About this exercise: Your copy should match the records below word for word and contain no pictures.

Records for processing:
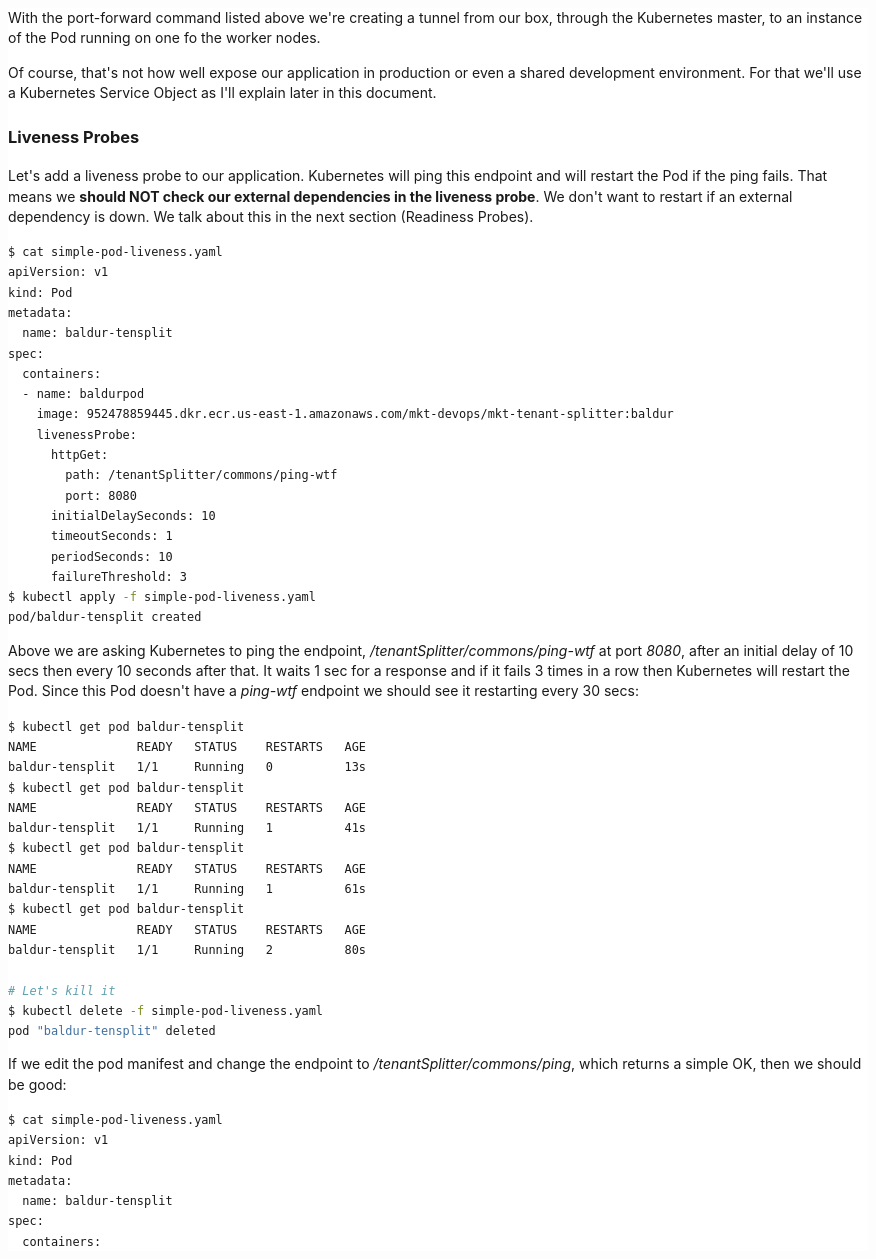 With the port-forward command listed above we're creating a tunnel from our box, through the Kubernetes master, to an instance of the Pod running on one fo the worker nodes.

Of course, that's not how well expose our application in production or even a shared development environment. For that we'll use a Kubernetes Service Object as I'll explain later in this document.

### Liveness Probes
Let's add a liveness probe to our application. Kubernetes will ping this endpoint and will restart the Pod if the ping fails. That means we **should NOT check our external dependencies in the liveness probe**. We don't want to restart if an external dependency is down. We talk about this in the next section (Readiness Probes).

```sh
$ cat simple-pod-liveness.yaml
apiVersion: v1
kind: Pod
metadata:
  name: baldur-tensplit
spec:
  containers:
  - name: baldurpod
    image: 952478859445.dkr.ecr.us-east-1.amazonaws.com/mkt-devops/mkt-tenant-splitter:baldur
    livenessProbe:
      httpGet:
        path: /tenantSplitter/commons/ping-wtf
        port: 8080
      initialDelaySeconds: 10
      timeoutSeconds: 1
      periodSeconds: 10
      failureThreshold: 3
$ kubectl apply -f simple-pod-liveness.yaml
pod/baldur-tensplit created
```
Above we are asking Kubernetes to ping the endpoint, */tenantSplitter/commons/ping-wtf* at port *8080*, after an initial delay of 10 secs then every 10 seconds after that. It waits 1 sec for a response and if it fails 3 times in a row then Kubernetes will restart the Pod. Since this Pod doesn't have a *ping-wtf* endpoint we should see it restarting every 30 secs:
```sh
$ kubectl get pod baldur-tensplit
NAME              READY   STATUS    RESTARTS   AGE
baldur-tensplit   1/1     Running   0          13s
$ kubectl get pod baldur-tensplit
NAME              READY   STATUS    RESTARTS   AGE
baldur-tensplit   1/1     Running   1          41s
$ kubectl get pod baldur-tensplit
NAME              READY   STATUS    RESTARTS   AGE
baldur-tensplit   1/1     Running   1          61s
$ kubectl get pod baldur-tensplit
NAME              READY   STATUS    RESTARTS   AGE
baldur-tensplit   1/1     Running   2          80s

# Let's kill it
$ kubectl delete -f simple-pod-liveness.yaml
pod "baldur-tensplit" deleted
```
If we edit the pod manifest and change the endpoint to */tenantSplitter/commons/ping*, which returns a simple OK, then we should be good:
```sh
$ cat simple-pod-liveness.yaml
apiVersion: v1
kind: Pod
metadata:
  name: baldur-tensplit
spec:
  containers:
```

Solution:
 With the port-forward command listed above we're creating a tunnel from our box, through the Kubernetes master, to an instance of the Pod running on one fo the worker nodes.

Of course, that's not how well expose our application in production or even a shared development environment. For that we'll use a Kubernetes Service Object as I'll explain later in this document.

### Liveness Probes
Let's add a liveness probe to our application. Kubernetes will ping this endpoint and will restart the Pod if the ping fails. That means we **should NOT check our external dependencies in the liveness probe**. We don't want to restart if an external dependency is down. We talk about this in the next section (Readiness Probes).

```sh
$ cat simple-pod-liveness.yaml
apiVersion: v1
kind: Pod
metadata:
  name: baldur-tensplit
spec:
  containers:
  - name: baldurpod
    image: 952478859445.dkr.ecr.us-east-1.amazonaws.com/mkt-devops/mkt-tenant-splitter:baldur
    livenessProbe:
      httpGet:
        path: /tenantSplitter/commons/ping-wtf
        port: 8080
      initialDelaySeconds: 10
      timeoutSeconds: 1
      periodSeconds: 10
      failureThreshold: 3
$ kubectl apply -f simple-pod-liveness.yaml
pod/baldur-tensplit created
```
Above we are asking Kubernetes to ping the endpoint, */tenantSplitter/commons/ping-wtf* at port *8080*, after an initial delay of 10 secs then every 10 seconds after that. It waits 1 sec for a response and if it fails 3 times in a row then Kubernetes will restart the Pod. Since this Pod doesn't have a *ping-wtf* endpoint we should see it restarting every 30 secs:
```sh
$ kubectl get pod baldur-tensplit
NAME              READY   STATUS    RESTARTS   AGE
baldur-tensplit   1/1     Running   0          13s
$ kubectl get pod baldur-tensplit
NAME              READY   STATUS    RESTARTS   AGE
baldur-tensplit   1/1     Running   1          41s
$ kubectl get pod baldur-tensplit
NAME              READY   STATUS    RESTARTS   AGE
baldur-tensplit   1/1     Running   1          61s
$ kubectl get pod baldur-tensplit
NAME              READY   STATUS    RESTARTS   AGE
baldur-tensplit   1/1     Running   2          80s

# Let's kill it
$ kubectl delete -f simple-pod-liveness.yaml
pod "baldur-tensplit" deleted
```
If we edit the pod manifest and change the endpoint to */tenantSplitter/commons/ping*, which returns a simple OK, then we should be good:
```sh
$ cat simple-pod-liveness.yaml
apiVersion: v1
kind: Pod
metadata:
  name: baldur-tensplit
spec:
  containers:
```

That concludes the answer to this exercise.